PROBLEM DETAILS: The expected output is the data itself, duplicated in full.
TASK DATA Block Start
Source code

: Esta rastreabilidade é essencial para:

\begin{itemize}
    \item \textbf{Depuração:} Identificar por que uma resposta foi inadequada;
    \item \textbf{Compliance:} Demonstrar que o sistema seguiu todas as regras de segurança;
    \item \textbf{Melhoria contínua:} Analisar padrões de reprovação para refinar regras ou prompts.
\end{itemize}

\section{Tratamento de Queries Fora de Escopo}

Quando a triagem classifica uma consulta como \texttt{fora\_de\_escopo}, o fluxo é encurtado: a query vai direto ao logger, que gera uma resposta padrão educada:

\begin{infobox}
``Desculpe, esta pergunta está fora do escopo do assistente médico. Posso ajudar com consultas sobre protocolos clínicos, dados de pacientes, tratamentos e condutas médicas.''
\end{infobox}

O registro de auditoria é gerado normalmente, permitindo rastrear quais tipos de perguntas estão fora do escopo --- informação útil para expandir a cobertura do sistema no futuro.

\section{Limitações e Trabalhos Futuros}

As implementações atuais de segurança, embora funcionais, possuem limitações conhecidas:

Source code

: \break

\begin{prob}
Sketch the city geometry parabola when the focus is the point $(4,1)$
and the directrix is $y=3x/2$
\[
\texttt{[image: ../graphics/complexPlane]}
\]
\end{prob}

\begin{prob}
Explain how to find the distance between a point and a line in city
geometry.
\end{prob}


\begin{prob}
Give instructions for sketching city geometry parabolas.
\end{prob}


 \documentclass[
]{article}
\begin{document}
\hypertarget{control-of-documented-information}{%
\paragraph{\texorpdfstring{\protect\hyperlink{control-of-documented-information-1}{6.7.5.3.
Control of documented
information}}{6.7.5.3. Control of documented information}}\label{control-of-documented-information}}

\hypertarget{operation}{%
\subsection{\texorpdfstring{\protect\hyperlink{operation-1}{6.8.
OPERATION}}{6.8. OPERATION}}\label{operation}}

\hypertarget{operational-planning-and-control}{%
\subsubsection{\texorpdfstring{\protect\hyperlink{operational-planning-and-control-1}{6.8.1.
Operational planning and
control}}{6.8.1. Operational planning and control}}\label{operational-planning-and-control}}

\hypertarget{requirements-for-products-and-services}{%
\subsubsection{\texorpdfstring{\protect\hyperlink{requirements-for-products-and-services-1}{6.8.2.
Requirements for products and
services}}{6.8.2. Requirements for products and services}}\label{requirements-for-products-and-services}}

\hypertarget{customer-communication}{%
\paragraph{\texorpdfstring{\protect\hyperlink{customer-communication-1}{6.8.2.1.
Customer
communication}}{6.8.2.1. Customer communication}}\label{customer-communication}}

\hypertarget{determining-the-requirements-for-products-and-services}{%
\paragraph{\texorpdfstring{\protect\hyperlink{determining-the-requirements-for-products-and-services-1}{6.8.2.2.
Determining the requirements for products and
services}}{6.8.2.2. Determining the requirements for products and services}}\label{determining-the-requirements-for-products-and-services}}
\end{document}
TASK DATA Block End
SOLUTION FOR THIS PROBLEM:
Source code

: Esta rastreabilidade é essencial para:

\begin{itemize}
    \item \textbf{Depuração:} Identificar por que uma resposta foi inadequada;
    \item \textbf{Compliance:} Demonstrar que o sistema seguiu todas as regras de segurança;
    \item \textbf{Melhoria contínua:} Analisar padrões de reprovação para refinar regras ou prompts.
\end{itemize}

\section{Tratamento de Queries Fora de Escopo}

Quando a triagem classifica uma consulta como \texttt{fora\_de\_escopo}, o fluxo é encurtado: a query vai direto ao logger, que gera uma resposta padrão educada:

\begin{infobox}
``Desculpe, esta pergunta está fora do escopo do assistente médico. Posso ajudar com consultas sobre protocolos clínicos, dados de pacientes, tratamentos e condutas médicas.''
\end{infobox}

O registro de auditoria é gerado normalmente, permitindo rastrear quais tipos de perguntas estão fora do escopo --- informação útil para expandir a cobertura do sistema no futuro.

\section{Limitações e Trabalhos Futuros}

As implementações atuais de segurança, embora funcionais, possuem limitações conhecidas:

Source code

: \break

\begin{prob}
Sketch the city geometry parabola when the focus is the point $(4,1)$
and the directrix is $y=3x/2$
\[
\texttt{[image: ../graphics/complexPlane]}
\]
\end{prob}

\begin{prob}
Explain how to find the distance between a point and a line in city
geometry.
\end{prob}


\begin{prob}
Give instructions for sketching city geometry parabolas.
\end{prob}


 \documentclass[
]{article}
\begin{document}
\hypertarget{control-of-documented-information}{%
\paragraph{\texorpdfstring{\protect\hyperlink{control-of-documented-information-1}{6.7.5.3.
Control of documented
information}}{6.7.5.3. Control of documented information}}\label{control-of-documented-information}}

\hypertarget{operation}{%
\subsection{\texorpdfstring{\protect\hyperlink{operation-1}{6.8.
OPERATION}}{6.8. OPERATION}}\label{operation}}

\hypertarget{operational-planning-and-control}{%
\subsubsection{\texorpdfstring{\protect\hyperlink{operational-planning-and-control-1}{6.8.1.
Operational planning and
control}}{6.8.1. Operational planning and control}}\label{operational-planning-and-control}}

\hypertarget{requirements-for-products-and-services}{%
\subsubsection{\texorpdfstring{\protect\hyperlink{requirements-for-products-and-services-1}{6.8.2.
Requirements for products and
services}}{6.8.2. Requirements for products and services}}\label{requirements-for-products-and-services}}

\hypertarget{customer-communication}{%
\paragraph{\texorpdfstring{\protect\hyperlink{customer-communication-1}{6.8.2.1.
Customer
communication}}{6.8.2.1. Customer communication}}\label{customer-communication}}

\hypertarget{determining-the-requirements-for-products-and-services}{%
\paragraph{\texorpdfstring{\protect\hyperlink{determining-the-requirements-for-products-and-services-1}{6.8.2.2.
Determining the requirements for products and
services}}{6.8.2.2. Determining the requirements for products and services}}\label{determining-the-requirements-for-products-and-services}}
\end{document}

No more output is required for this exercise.